▸ What you need to do: Your answer should consist of each line below that contains the string "Posts".

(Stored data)
- - - -
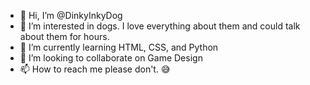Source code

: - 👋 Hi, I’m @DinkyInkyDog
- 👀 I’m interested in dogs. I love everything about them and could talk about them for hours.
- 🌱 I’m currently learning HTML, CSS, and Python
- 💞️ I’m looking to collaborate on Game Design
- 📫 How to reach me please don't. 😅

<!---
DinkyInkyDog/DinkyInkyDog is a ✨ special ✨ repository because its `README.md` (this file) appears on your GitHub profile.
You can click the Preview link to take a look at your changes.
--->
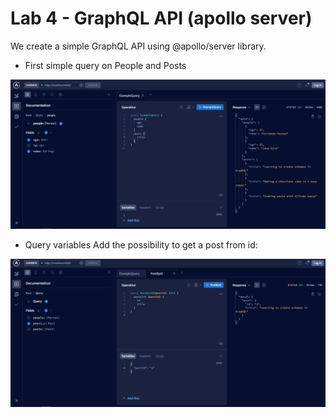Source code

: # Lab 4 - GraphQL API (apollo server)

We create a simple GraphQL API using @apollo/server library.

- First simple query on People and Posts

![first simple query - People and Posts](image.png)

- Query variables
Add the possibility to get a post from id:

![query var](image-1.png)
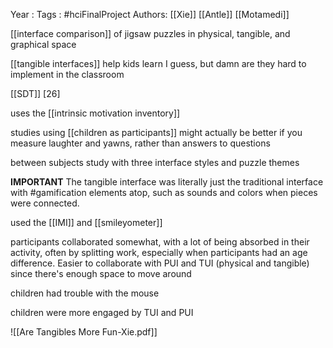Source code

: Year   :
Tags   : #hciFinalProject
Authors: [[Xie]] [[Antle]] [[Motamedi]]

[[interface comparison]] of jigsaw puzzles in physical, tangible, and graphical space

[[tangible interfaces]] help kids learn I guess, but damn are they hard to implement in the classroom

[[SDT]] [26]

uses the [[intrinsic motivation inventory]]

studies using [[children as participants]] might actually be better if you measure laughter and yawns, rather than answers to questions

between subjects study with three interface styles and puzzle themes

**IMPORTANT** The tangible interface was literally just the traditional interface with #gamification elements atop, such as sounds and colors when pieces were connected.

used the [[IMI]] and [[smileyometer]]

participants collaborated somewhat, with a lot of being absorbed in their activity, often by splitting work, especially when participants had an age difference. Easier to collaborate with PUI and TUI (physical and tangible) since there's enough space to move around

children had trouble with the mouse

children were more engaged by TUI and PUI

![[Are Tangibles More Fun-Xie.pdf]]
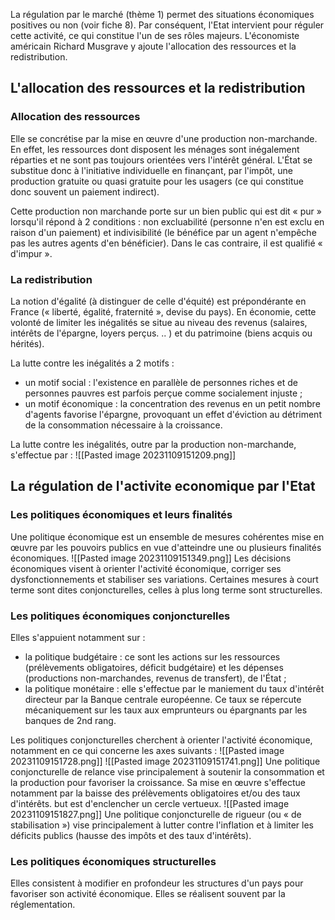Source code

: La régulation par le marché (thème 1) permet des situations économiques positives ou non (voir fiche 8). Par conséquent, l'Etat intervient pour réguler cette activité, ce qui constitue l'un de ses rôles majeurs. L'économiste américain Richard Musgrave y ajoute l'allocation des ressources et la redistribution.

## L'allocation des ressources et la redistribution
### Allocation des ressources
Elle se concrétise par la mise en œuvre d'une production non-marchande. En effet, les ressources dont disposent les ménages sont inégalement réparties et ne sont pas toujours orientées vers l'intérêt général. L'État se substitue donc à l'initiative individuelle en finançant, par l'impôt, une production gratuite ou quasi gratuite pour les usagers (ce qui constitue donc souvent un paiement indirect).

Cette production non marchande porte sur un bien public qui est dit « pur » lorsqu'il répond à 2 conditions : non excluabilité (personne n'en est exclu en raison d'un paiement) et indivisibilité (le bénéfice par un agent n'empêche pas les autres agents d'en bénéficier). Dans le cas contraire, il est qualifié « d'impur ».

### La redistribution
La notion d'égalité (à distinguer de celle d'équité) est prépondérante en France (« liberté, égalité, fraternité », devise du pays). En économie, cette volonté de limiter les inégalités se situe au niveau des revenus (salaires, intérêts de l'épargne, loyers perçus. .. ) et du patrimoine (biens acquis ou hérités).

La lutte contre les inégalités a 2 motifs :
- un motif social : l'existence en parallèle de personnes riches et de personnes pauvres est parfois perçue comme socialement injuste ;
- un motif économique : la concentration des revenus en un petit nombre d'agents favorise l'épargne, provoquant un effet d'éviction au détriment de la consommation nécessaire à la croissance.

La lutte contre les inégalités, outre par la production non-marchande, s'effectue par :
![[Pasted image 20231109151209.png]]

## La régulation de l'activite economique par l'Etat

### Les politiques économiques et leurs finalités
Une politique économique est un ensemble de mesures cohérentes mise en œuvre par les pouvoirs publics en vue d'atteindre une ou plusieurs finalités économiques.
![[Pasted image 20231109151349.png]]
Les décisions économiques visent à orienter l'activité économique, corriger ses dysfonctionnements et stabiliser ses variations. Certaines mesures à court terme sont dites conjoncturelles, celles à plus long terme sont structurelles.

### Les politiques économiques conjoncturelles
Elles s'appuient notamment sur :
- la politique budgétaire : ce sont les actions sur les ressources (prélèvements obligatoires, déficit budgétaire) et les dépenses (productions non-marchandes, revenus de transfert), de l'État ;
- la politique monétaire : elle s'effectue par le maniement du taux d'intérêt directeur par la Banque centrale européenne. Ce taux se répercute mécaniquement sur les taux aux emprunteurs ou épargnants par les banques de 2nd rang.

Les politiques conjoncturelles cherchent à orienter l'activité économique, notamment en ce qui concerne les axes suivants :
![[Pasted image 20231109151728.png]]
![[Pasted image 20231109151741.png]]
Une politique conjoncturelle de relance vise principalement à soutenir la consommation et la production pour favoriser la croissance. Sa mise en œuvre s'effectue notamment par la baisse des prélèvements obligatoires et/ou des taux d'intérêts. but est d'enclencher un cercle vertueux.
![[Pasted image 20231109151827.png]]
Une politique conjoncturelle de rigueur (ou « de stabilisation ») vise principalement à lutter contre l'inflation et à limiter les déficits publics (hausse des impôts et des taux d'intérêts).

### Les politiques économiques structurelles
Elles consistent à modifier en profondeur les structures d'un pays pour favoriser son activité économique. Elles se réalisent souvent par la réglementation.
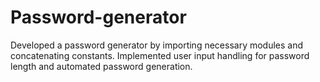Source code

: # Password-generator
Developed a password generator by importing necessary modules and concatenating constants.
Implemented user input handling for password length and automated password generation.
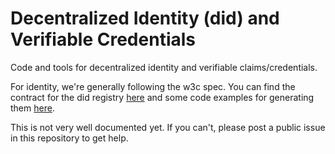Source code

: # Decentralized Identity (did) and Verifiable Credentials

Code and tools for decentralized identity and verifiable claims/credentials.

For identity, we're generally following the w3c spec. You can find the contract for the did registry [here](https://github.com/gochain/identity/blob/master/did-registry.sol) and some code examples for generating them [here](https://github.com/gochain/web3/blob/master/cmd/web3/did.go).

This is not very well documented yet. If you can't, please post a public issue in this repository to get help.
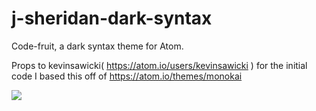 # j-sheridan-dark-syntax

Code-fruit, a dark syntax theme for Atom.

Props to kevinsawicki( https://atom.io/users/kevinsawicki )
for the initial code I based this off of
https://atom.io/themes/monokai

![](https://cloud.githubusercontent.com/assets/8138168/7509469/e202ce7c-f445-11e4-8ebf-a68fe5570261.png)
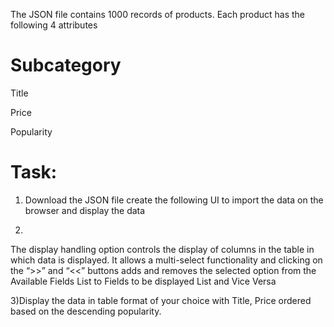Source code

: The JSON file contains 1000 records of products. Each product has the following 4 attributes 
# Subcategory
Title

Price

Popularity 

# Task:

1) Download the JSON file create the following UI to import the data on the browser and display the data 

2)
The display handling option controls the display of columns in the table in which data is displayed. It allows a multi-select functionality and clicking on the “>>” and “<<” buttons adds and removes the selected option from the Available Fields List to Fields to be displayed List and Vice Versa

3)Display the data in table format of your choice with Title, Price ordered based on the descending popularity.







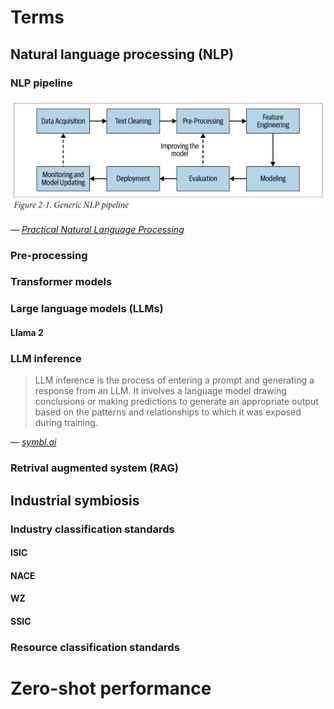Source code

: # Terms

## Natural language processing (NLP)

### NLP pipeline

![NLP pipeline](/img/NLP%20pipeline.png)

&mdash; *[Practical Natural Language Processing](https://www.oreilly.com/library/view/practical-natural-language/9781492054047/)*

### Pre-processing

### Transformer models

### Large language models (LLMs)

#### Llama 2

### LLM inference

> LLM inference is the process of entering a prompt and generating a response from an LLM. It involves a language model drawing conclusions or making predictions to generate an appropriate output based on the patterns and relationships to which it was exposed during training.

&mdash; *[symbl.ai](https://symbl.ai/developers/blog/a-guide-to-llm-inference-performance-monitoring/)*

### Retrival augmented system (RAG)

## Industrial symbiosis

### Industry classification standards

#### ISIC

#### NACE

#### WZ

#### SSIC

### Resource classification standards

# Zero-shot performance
- - - -
▸ Written solution:
- First simple query on People and Posts
![first simple query - People and Posts](image.png)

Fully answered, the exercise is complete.